***** Available data

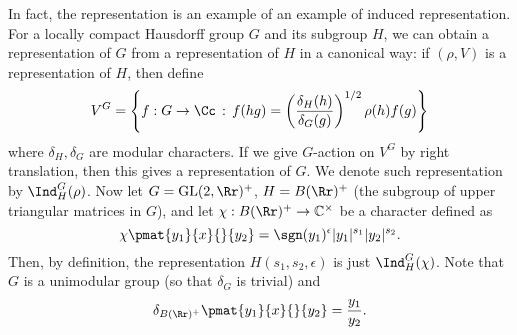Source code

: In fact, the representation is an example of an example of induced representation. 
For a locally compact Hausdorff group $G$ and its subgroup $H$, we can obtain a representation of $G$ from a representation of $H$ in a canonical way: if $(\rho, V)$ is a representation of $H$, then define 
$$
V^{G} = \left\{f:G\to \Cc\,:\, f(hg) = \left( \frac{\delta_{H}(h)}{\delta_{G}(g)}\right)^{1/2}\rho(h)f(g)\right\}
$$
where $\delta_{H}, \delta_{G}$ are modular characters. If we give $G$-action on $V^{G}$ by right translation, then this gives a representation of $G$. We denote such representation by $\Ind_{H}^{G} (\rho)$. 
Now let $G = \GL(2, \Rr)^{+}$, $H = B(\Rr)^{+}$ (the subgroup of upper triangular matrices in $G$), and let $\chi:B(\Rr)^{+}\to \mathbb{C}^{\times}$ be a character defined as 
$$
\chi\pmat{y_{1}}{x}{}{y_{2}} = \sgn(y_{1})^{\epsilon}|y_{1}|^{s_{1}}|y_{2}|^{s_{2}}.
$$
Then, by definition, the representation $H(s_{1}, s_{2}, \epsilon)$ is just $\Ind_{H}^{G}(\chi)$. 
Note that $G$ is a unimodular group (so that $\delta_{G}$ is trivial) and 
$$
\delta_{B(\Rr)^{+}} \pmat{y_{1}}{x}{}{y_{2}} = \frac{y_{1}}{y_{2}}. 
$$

**********
***** Available data

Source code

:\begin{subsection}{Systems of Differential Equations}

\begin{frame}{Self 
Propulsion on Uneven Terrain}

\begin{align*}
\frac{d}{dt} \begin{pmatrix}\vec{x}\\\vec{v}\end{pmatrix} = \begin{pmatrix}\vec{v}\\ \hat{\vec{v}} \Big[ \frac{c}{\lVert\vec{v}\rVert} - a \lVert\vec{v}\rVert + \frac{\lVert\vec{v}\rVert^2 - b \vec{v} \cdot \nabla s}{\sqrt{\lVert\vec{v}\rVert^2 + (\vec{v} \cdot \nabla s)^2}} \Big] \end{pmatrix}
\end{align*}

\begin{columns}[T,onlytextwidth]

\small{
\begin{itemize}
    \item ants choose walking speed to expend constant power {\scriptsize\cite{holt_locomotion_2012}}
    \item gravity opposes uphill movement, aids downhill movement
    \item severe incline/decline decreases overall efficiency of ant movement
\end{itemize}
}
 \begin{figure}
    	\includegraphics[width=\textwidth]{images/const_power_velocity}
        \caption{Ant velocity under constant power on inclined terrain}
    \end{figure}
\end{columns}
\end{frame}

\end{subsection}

**********
***** Available data

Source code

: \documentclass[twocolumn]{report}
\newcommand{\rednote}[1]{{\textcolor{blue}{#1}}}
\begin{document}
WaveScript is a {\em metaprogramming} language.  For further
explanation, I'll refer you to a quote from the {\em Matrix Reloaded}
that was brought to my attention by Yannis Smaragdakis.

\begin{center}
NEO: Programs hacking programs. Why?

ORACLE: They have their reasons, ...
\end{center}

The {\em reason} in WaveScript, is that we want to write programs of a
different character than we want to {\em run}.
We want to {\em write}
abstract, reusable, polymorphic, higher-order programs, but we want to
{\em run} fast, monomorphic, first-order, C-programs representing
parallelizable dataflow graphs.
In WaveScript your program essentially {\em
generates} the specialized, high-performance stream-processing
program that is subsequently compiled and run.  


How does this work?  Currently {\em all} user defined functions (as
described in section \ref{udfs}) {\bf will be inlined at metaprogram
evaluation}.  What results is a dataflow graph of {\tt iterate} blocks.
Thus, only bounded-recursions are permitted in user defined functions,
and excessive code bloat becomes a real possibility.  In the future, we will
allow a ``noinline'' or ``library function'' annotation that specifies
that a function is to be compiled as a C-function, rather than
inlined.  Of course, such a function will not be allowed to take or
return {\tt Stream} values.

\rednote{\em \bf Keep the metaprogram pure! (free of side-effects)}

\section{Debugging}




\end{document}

**********

• Task: Look through the listing above. Pick out each line with "representation" and copy it.

• Result:
: In fact, the representation is an example of an example of induced representation. 
For a locally compact Hausdorff group $G$ and its subgroup $H$, we can obtain a representation of $G$ from a representation of $H$ in a canonical way: if $(\rho, V)$ is a representation of $H$, then define 
where $\delta_{H}, \delta_{G}$ are modular characters. If we give $G$-action on $V^{G}$ by right translation, then this gives a representation of $G$. We denote such representation by $\Ind_{H}^{G} (\rho)$. 
Then, by definition, the representation $H(s_{1}, s_{2}, \epsilon)$ is just $\Ind_{H}^{G}(\chi)$. 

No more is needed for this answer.